• Exercise directions:
Using the listing below, return every line that includes "import".

• Information given:
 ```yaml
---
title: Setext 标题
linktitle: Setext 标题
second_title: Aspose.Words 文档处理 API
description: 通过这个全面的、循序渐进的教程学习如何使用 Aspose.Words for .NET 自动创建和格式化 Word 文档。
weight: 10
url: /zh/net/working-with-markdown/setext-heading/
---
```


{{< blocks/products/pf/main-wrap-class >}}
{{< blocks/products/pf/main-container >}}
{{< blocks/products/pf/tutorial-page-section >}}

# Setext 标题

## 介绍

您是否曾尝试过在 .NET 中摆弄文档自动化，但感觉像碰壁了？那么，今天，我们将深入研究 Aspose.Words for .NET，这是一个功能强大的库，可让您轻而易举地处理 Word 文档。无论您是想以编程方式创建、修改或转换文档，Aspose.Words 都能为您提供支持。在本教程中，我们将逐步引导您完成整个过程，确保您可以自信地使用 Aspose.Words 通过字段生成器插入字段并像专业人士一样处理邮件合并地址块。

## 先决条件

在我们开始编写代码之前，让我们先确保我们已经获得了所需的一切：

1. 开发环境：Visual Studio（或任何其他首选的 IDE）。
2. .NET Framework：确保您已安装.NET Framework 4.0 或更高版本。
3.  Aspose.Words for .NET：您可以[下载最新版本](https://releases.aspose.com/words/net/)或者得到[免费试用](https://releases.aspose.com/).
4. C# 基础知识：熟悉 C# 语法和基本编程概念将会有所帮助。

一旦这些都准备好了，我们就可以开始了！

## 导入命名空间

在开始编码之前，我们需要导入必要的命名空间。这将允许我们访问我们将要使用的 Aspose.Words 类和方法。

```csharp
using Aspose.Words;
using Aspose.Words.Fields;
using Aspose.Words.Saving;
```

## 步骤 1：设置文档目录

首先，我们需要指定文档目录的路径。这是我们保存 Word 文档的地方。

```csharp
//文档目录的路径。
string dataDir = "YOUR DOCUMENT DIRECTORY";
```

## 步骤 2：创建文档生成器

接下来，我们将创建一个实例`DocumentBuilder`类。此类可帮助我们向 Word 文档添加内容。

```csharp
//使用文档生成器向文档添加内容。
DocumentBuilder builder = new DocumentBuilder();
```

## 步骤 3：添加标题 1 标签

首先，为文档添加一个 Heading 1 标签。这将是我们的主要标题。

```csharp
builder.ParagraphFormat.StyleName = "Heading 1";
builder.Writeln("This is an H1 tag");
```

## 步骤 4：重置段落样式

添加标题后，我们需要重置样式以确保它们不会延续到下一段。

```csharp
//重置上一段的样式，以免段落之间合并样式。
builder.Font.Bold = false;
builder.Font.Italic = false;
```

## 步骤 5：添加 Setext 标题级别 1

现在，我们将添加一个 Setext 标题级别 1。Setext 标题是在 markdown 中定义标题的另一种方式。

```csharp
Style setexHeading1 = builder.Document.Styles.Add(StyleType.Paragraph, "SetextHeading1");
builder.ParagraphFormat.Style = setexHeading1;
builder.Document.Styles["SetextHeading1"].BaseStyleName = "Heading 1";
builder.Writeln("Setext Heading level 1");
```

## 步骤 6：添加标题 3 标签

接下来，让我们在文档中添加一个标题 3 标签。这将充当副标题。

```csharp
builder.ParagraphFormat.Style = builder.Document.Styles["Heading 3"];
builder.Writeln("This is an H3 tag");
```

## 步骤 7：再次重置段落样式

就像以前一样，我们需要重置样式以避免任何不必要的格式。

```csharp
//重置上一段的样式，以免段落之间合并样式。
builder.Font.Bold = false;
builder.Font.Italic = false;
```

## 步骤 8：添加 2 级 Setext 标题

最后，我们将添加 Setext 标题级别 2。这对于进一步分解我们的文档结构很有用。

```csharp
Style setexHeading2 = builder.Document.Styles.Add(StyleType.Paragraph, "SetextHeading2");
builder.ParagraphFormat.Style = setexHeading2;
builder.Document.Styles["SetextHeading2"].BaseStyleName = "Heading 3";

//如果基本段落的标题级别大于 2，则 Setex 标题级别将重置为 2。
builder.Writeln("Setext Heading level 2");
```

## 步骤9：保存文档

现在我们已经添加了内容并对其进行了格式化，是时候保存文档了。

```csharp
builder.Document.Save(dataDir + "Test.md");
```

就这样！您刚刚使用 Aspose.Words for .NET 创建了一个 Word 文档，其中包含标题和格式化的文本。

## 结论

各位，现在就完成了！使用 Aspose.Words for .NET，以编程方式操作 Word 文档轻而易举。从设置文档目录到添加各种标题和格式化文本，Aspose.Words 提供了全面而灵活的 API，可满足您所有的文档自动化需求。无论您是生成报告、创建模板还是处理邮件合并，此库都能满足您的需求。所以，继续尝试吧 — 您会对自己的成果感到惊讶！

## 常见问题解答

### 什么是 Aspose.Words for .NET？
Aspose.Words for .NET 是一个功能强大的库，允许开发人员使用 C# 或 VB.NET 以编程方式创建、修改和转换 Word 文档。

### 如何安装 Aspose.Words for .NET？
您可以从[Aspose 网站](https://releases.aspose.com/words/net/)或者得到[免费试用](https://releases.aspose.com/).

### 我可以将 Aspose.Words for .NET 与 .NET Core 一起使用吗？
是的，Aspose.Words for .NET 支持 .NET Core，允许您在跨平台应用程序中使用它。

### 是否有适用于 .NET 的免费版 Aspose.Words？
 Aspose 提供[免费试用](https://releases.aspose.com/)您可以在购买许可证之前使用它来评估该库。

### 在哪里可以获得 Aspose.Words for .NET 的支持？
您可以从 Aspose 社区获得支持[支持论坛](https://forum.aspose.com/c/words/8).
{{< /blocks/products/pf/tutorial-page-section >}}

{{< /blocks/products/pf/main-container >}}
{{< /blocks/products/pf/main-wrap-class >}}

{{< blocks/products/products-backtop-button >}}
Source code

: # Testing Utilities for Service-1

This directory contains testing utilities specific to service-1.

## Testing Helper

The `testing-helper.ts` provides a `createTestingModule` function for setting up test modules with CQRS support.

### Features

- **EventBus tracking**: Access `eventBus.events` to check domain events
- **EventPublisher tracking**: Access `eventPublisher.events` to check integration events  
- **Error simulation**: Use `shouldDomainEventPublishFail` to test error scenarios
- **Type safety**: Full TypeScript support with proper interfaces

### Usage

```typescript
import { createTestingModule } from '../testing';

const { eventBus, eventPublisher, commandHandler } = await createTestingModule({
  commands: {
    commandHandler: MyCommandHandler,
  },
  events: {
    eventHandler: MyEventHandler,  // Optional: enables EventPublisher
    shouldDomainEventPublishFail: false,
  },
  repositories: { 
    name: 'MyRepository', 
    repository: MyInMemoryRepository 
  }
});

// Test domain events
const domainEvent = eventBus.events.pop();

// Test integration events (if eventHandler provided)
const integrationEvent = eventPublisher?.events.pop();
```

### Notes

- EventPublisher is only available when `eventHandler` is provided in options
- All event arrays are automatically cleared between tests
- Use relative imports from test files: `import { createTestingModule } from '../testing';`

• Response:
import { createTestingModule } from '../testing';
- Use relative imports from test files: `import { createTestingModule } from '../testing';`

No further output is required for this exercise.